Gleanings of the Week Ending August 17, 2013

The items below were ‘the cream’ of the articles and websites I found this past week. Click on the light green text to look at the article.

Distracted Driving Video - 35 minutes…three vignettes…the message: don’t text and drive

Fall in The National Parks: Some Other Park Fall Drives Not To Overlook - Some ideas for a fall foliage road trip

Why do we laugh? - James May with a very straight-faced explanation

Park Score Index - Compare ranking of cities based on parks

Photos from Restored Wetlands - From the Prairie Ecologist. My favorite is the paper wasp on the swamp milkweed.

Why aren’t more girls attracted to physics? - It’s all about seeing possibilities.

A History of the World: The 100 British Museum Objects - There are several images for each object and a narrative. Note the little symbols beside each thumbnail and click on the thumbnail to take a closer look; the images with a magnifying glass have annotations (I prefer to click on the thumbnail, go to full screen, then look at the annotations), listen to the short videos for the ones with the ‘play arrows.’ A bit longer audio (originally for a BBC radio program) is available as well.

How a 'Deviant' Philosopher Built Palantir, A CIA-Funded Data-Mining Juggernaut - The good and bad of the state of the art in mining information from huge amounts of data.

Great Blue Heron Highlights 2013 - From Sapsucker Pond in Ithaca NY. I didn’t watch much of the season ‘live’ this year but enjoyed these highlights.

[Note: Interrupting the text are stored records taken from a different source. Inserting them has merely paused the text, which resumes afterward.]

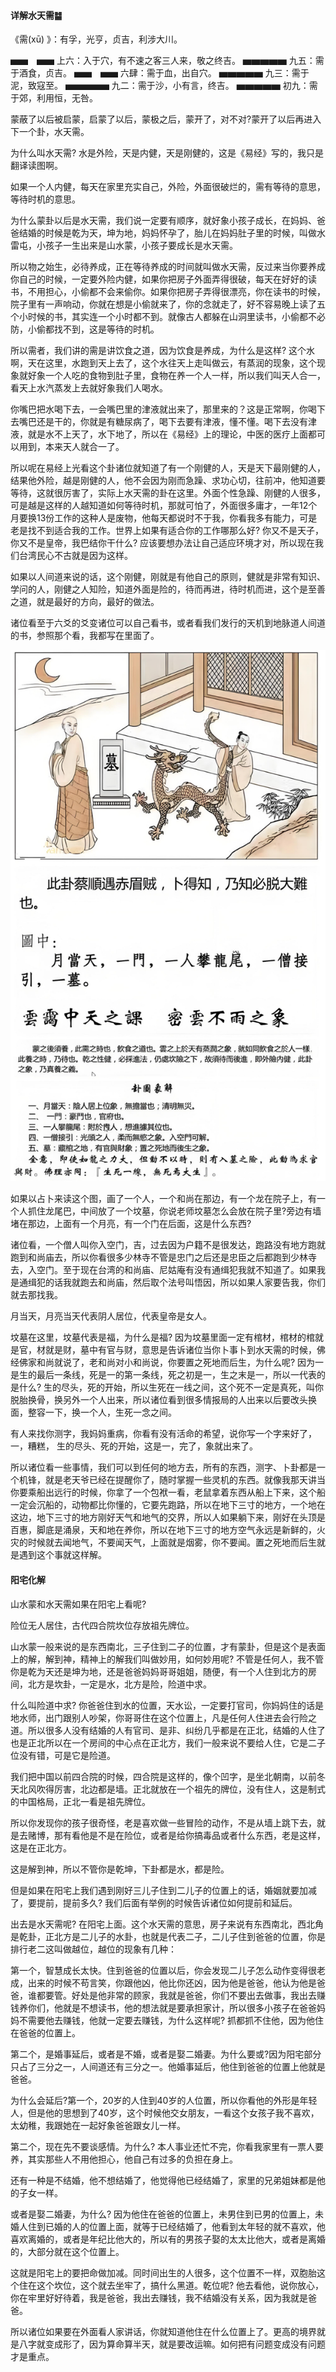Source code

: 
#### 详解水天需䷄

《需(xū) 》：有孚，光亨，贞吉，利涉大川。

▅▅　▅▅ 上六：入于穴，有不速之客三人来，敬之终吉。
▅▅▅▅▅ 九五：需于酒食，贞吉。
▅▅　▅▅ 六肆：需于血，出自穴。
▅▅▅▅▅ 九三：需于泥，致寇至。
▅▅▅▅▅ 九二：需于沙，小有言，终吉。
▅▅▅▅▅ 初九：需于郊，利用恒，无咎。

蒙蔽了以后被启蒙，启蒙了以后，蒙极之后，蒙开了，对不对?蒙开了以后再进入下一个卦，水天需。

为什么叫水天需? 水是外险，天是内健，天是刚健的，这是《易经》写的，我只是翻译读图啊。

如果一个人内健，每天在家里充实自己，外险，外面很破烂的，需有等待的意思，等待时机的意思。

为什么蒙卦以后是水天需，我们说一定要有顺序，就好象小孩子成长，在妈妈、爸爸结婚的时候是乾为天，坤为地，妈妈怀孕了，胎儿在妈妈肚子里的时候，叫做水雷屯，小孩子一生出来是山水蒙，小孩子要成长是水天需。

所以物之始生，必待养成，正在等待养成的时间就叫做水天需，反过来当你要养成你自己的时候，一定要外险内健，如果你把房子外面弄得很破，每天在好好的读书，不用担心，小偷都不会来偷你。如果你把房子弄得很漂亮，你在读书的时候，院子里有一声响动，你就在想是小偷就来了，你的念就走了，好不容易晚上读了五个小时候的书，其实连一个小时都不到。就像古人都躲在山洞里读书，小偷都不必防，小偷都找不到，这是等待的时机。

所以需者，我们讲的需是讲饮食之道，因为饮食是养成，为什么是这样? 这个水啊，天在这里，水跑到天上去了，这个水往天上走叫做云，有蒸润的现象，这个现象就好象一个人吃的食物到肚子里，食物在养一个人一样，所以我们叫天人合一，看天上水汽蒸发上去就好象我们人喝水。

你嘴巴把水喝下去，一会嘴巴里的津液就出来了，那里来的？这是正常啊，你喝下去嘴巴还是干的，你就是有糖尿病了，喝下去要有津液，懂不懂。喝下去没有津液，就是水不上天了，水下地了，所以在《易经》上的理论，中医的医疗上面都可以用到，本来天人就合一了。

所以呢在易经上光看这个卦诸位就知道了有一个刚健的人，天是天下最刚健的人，结果他外险，越是刚健的人，他不会因为刚而急躁、求功心切，往前冲，他知道要等待，这就很厉害了，实际上水天需的卦在这里。外面个性急躁、刚健的人很多，可是越是这样的人越知道如何等待时机，那就可怕了，外面很多庸才，一年12个月要换13份工作的这种人是废物，他每天都说时不于我，你看我多有能力，可是老是找不到适合我的工作。世界上如果有适合你的工作哪那么好? 你又不是天子，你又不是皇帝，我巴结你干什么? 应该要想办法让自己适应环境才对，所以现在我们台湾民心不古就是因为这样。

如果以人间道来说的话，这个刚健，刚就是有他自己的原则，健就是非常有知识、学问的人，刚健之人知险，知道外面是险的，待而再进，待时机而进，这个是至善之道，就是最好的方向，最好的做法。

诸位看至于六爻的爻变诸位可以自己看书，或者看我们发行的天机到地脉道人间道的书，参照那个看，我都写在里面了。

![图片](../img/水天需.jpg)

如果以占卜来读这个图，画了一个人，一个和尚在那边，有一个龙在院子上，有一个人抓住龙尾巴，中间放了一个坟墓，你说老师坟墓怎么会放在院子里?旁边有墙堵在那边，上面有一个月亮，有一个门在后面，这是什么东西? 

诸位看，一个僧人叫你入空门，吉，过去因为户籍不是很发达，跑路没有地方跑就跑到和尚庙去，所以你看很多少林寺不管是忠门之后还是忠臣之后都跑到少林寺去，入空门。至于现在台湾的和尚庙、尼姑庵有没有通缉犯我就不知道了。如果我是通缉犯的话我就跑去和尚庙，然后取个法号叫悟因，所以如果人家要告我，你们就去那找我。

月当天，月亮当天代表阴人居位，代表皇帝是女人。

坟墓在这里，坟墓代表是福，为什么是福? 因为坟墓里面一定有棺材，棺材的棺就是官，材就是财，墓中有官与财，意思是告诉诸位当你卜事卜到水天需的时候，佛经佛家和尚就说了，老和尚对小和尚说，你要置之死地而后生，为什么呢? 因为一是生的最后一条线，死是一的第一条线，死之初是一，生之末是一，所以一代表的是什么? 生的尽头，死的开始，所以生死在一线之间，这个死不一定是真死，叫你脱胎换骨，换另外一个人出来，所以诸位看到很多情报局的人出来以后要改头换面，整容一下，换一个人，生死一念之间。

有人来找你测字，我妈妈重病，你看有没有活命的希望，说你写一个字来好了，一，糟糕， 生的尽头、死的开始，这是一，完了，象就出来了。

所以诸位看一些事情，我们可以到任何的地方去，所有的东西，测字、卜卦都是一个机锋，就是老天爷已经在提醒你了，随时掌握一些灵机的东西。就像我那天讲当你要乘船出远行的时候，你拿了一个包袱一看，老鼠拿着东西从船上下来，这个船一定会沉船的，动物都比你懂的，它要先跑路，所以在地下三寸的地方，一个地在这边，地下三寸的地方刚好天气和地气的交界，所以人如果躺下来，刚好在头顶是百惠，脚底是涌泉，天和地在养你，所以在地下三寸的地方空气永远是新鲜的，火灾的时候就去闻地气，不要闻天气，上面就是烟雾，你不要闻。置之死地而后生就是遇到这个事就这样解。

#### 阳宅化解

山水蒙和水天需如果在阳宅上看呢?

险位无人居住，古代四合院坎位存放祖先牌位。

山水蒙一般来说的是东西南北，三子住到二子的位置，才有蒙卦，但是这个是表面上的解，解到神，精神上的解我们叫做妙用，如何妙用呢? 不管是任何人，我不管你是乾为天还是坤为地，还是爸爸妈妈哥哥姐姐，随便，有一个人住到北方的房间，北方是坎卦，一定是水，北方是险，险道中求。

什么叫险道中求? 你爸爸住到水的位置，天水讼，一定要打官司，你妈妈住的话是地水师，出门跟别人吵架，你哥哥住在这个位置上，凡是任何人住进去会行险之道。所以很多人没有结婚的人有官司、是非、纠纷几乎都是在正北，结婚的人住了也是正北所以在一个房间的中心点在正北方，我们一般来说不要给人住，它是二子位没有错，可是它是险道。

我们把中国以前四合院的时候，四合院是这样的，像个凹字，是坐北朝南，以前冬天北风吹得厉害，北边都是墙。正北就放在一个祖先的牌位，没有住人，这是制式的中国格局，正北一看是祖先牌位。

所以你发现你的孩子很奇怪，老是喜欢做一些冒险的动作，不是从墙上跳下去，就是去赌博，那有看他是不是在险位，或者是给你搞毒品或者什么东西，老是这样，这是在正北方。

这是解到神，所以不管你是乾坤，下卦都是水，都是险。

但是如果在阳宅上我们遇到刚好三儿子住到二儿子的位置上的话，婚姻就要加减了，要提前，提前多久? 我们后面有举例的时候告诉诸位如何提前和延后。

出去是水天需呢? 在阳宅上面。这个水天需的意思，房子来说有东西南北，西北角是乾卦，正北方是二儿子的水卦，也就是代表二子，二儿子住到爸爸的位置，你是排行老二这叫做越位，越位的现象有几种：

第一个，智慧成长太快。住到爸爸的位置以后，你会发现二儿子怎么动作变得很老成，出来的时候不苟言笑，你跟他凶，他比你还凶，因为他是爸爸，他认为他是爸爸，谁都要管。好处是他非常的顾家，我就是爸爸，你们不要出去做事，我出去赚钱养你们，他就是不想读书，他的想法就是要承担家计，所以很多小孩子在爸爸妈妈不需要他去赚钱，他就一定要去赚钱，为什么这样呢? 抓都抓不住他，因为他住在爸爸的位置上。

第二个，是婚事延后，或者是不婚，或者是娶二婚妻。为什么要或?因为阳宅部分只占了三分之一，人间道还有三分之一。他婚事延后，他住到爸爸的位置上他就是爸爸。

为什么会延后?第一个，20岁的人住到40岁的人位置，所以你看他的外形是年轻人，但是他的思想到了40岁，这个时候他交女朋友，一看这个女孩子我不喜欢，太幼稚，我跟她在一起好象爸爸跟女儿一样。

第二个，现在先不要谈感情。为什么? 本人事业还忙不完，你看我家里有一票人要养，其实那些人不用他担心，他自己有过多的负担在身上。

还有一种是不结婚，他不想结婚了，他觉得他已经结婚了，家里的兄弟姐妹都是他的子女一样。

或者是娶二婚妻，为什么? 因为他住在爸爸的位置上，未男住到已男的位置上，未婚人住到已婚的人的位置上面，就等于已经结婚了，他看到太年轻的就不喜欢，他喜欢离婚的，或者是年纪比他大的，所以有的男孩子娶的太太比他大，或者是离婚的，大部分就在这个位置上。

这就是阳宅上的要把命做加减。同时间出生的人很多，这个位置不一样，双胞胎这个住在这个坎位，这个就去坐牢了，搞什么黑道。乾位呢? 他去看他，说你放心，你在牢里好好待着，我是爸爸，我出去赚钱，我不结婚没有关系，因为我就是爸爸。

所以诸位如果要在外面看人家讲话，你就知道他住在什么位置上了。更高的境界就是八字就变成形了，因为算命算半天，就是要改运嘛。如何把有问题变成没有问题才是重点。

Three Ways Cooking has Changed Over the Last 300 Years - It’s more than cooking….it’s the history of what people ate. Some ingredients are not common now…others are common but prepared quite differently.

Cookbooks

I am prompted by Laurie Colwin’s Home Cooking to think about cookbooks. Does everyone that cooks have some reference they use at least occasionally? I have three that I use periodically - and almost always for some kind of bread or dessert.

The one I use most frequently is a Good Housekeeping Cookbook my grandmother gave me for Christmas just as I was beginning to help out in the kitchen - about 50 years ago. It was not something I used at first but I liked having such a ‘grown up’ present. I appreciated it more as soon as I was on my own in the kitchen - it was the book I had for guidance. The index is the most referenced part of the whole book but that doesn’t show. The splashes on recipe pages are obvious markers in the book and reveal the favorites. In this book it is corn bread, gingerbread, baked custard, popovers, applesauce cake, coffee cake, and apple brown betty (which I made with peaches at least as often as with apples). Now that I am looking at this book more closely….there is a yummy looking recipe for baked barbeque chicken (homemade sauce); it may be time to look at the other sections of this book!

There are only two pages that are food splattered in the Williamsburg cookbook purchased when I first visited Colonial Williamsburg: Christiana Campbell’s Tavern Sweet Potato Muffins and Sally Lunn. I’ve made the muffins with all kinds of variations: pumpkin instead of sweat potato, left over baked sweet potatoes, canned sweet potatoes, mini-muffins, muffin tops, raisins and nuts depending on what is on hand.

The last cookbook was one I inherited from my mother-in-law. I’m not sure whether it was something she had for years or that she bought not that long before she died at a used book sale. Either way - it has a wonderful spice cake recipe (that includes cayenne pepper).

After thumbing through these old books - I’m ready to try a new recipe!